E Roma chiude le chiese alle veglie anti-omofobia

«Non amo la parola omofobia perché è ideologicamente strumentalizzata per chiudere la bocca a chi si oppone alla propaganda che propone un unico modo di vivere le tendenze omosessuali». È quanto afferma monsignor Giuseppe Marciante, vescovo ausiliare di Roma, in una intervista che comparirà sul numero di giugno del mensile Il Timone

Ecclesia 16_05_2017
Monsignor Marciante

«Non amo la parola omofobia perché è ideologicamente strumentalizzata per chiudere la bocca a chi si oppone alla propaganda che propone un unico modo di vivere le tendenze omosessuali». È quanto afferma monsignor Giuseppe Marciante, vescovo ausiliare di Roma, in una intervista che comparirà sul numero di giugno del mensile Il Timone. Come incaricato della pastorale per le persone con attrazione per le persone dello stesso sesso, nella diocesi del Papa, le sue parole assumono un significato particolare nei giorni in cui in diverse chiese italiane si svolgono veglie per le vittime dell’omofobia organizzate da gruppi Lgbt cristiani.

Al proposito è importante notare che contrariamente a quanto era accaduto l’anno passato (nella parrocchia di san Fulgenzio), quest’anno nella diocesi di Roma tale veglia è stata vietata dal Vicariato. Al contrario, la diocesi di Roma per l’accompagnamento spirituale delle persone che hanno attrazione per persone dello stesso sesso si è affidata anche all’Apostolato Courage, che educa alla virtù della castità, in questo traducendo «in maniera coerente ed efficace l’insegnamento della Chiesa in un’azione pastorale ampiamente sperimentata ed approvata», come spiega ancora monsignor Marciante.
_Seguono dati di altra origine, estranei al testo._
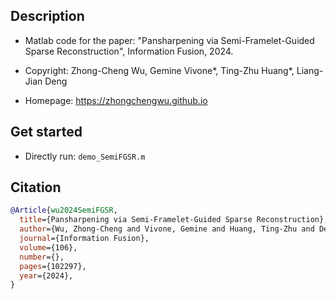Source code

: ## Description
- Matlab code for the paper: \"Pansharpening via Semi-Framelet-Guided Sparse Reconstruction\", Information Fusion, 2024.

- Copyright: Zhong-Cheng Wu, Gemine Vivone\*, Ting-Zhu Huang\*, Liang-Jian Deng

- Homepage: https://zhongchengwu.github.io

## Get started
- Directly run: ``demo_SemiFGSR.m``

## Citation
```bibtex
@Article{wu2024SemiFGSR,
  title={Pansharpening via Semi-Framelet-Guided Sparse Reconstruction}, 
  author={Wu, Zhong-Cheng and Vivone, Gemine and Huang, Ting-Zhu and Deng, Liang-Jian}, 
  journal={Information Fusion},
  volume={106},
  number={},
  pages={102297},
  year={2024},
}
```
È un segnale importante perché è evidente che una posizione di tal genere su un tema così delicato, non può non essere condivisa da papa Francesco.

Nella stessa intervista il vescovo ausiliare di Roma afferma anche quanto sia «deludente constatare come l’ideologia gay sia penetrata dentro la Chiesa attraverso gruppi di pressione al fine di mutare la sua posizione nei confronti di disegni legislativi e di costumi, conquistandosi il sostegno, spesso in buona fede, di alcuni pastori». È quanto anche denunciava già nel 1986 l’allora cardinale Joseph Ratzinger nella “Lettera ai vescovi cattolici sulla cura pastorale delle persone omosessuali”, che firmò in qualità di prefetto della Congregazione per la Dottrina della Fede. Già in questo documento peraltro ci sono chiare disposizioni che impediscono l'uso di chiese per veglie organizzate da gruppi che hanno posizione diversa dall’insegnamento della Chiesa o, peggio, si propongono di cambiare il magistero in tema di omosessualità, seppure per via pastorale. Ecco il passaggio:

«Dovrà essere ritirato ogni appoggio a qualunque organizzazione che cerchi di sovvertire l'insegnamento della Chiesa, che sia ambigua nei suoi confronti, o che lo trascuri completamente. Un tale appoggio, o anche l'apparenza di esso, può dare origine a gravi fraintendimenti. Speciale attenzione dovrebbe essere rivolta alla pratica della programmazione di celebrazioni religiose e all'uso di edifici appartenenti alla Chiesa da parte di questi gruppi, compresa la possibilità di disporre delle scuole e degli istituti cattolici di studi superiori. A qualcuno tale permesso di far uso di una proprietà della Chiesa può sembrare solo un gesto di giustizia e di carità, ma in realtà esso è in contraddizione con gli scopi stessi per i quali queste istituzioni sono state fondate, e può essere fonte di malintesi e di scandalo».